## YOUR ASSIGNMENT
From the material below, copy each line that holds the word "github".

## MATERIAL SUPPLIED
——
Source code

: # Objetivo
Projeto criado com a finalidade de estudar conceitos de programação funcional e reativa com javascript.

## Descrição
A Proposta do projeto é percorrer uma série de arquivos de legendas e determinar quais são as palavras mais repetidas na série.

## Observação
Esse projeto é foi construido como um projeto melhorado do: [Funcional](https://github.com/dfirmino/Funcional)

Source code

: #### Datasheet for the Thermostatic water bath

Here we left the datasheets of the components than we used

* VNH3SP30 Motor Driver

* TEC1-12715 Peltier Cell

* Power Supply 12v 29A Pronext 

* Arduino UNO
——
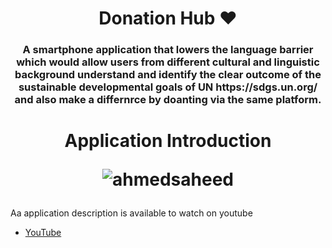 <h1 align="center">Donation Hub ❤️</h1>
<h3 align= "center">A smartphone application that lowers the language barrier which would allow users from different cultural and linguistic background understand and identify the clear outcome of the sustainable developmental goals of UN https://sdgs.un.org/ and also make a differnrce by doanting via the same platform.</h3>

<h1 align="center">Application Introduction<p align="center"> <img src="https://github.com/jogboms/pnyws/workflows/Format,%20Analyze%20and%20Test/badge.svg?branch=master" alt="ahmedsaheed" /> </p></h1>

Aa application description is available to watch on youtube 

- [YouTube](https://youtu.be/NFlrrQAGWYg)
——
## REPLY TO THE TASK
Esse projeto é foi construido como um projeto melhorado do: [Funcional](https://github.com/dfirmino/Funcional)
<h1 align="center">Application Introduction<p align="center"> <img src="https://github.com/jogboms/pnyws/workflows/Format,%20Analyze%20and%20Test/badge.svg?branch=master" alt="ahmedsaheed" /> </p></h1>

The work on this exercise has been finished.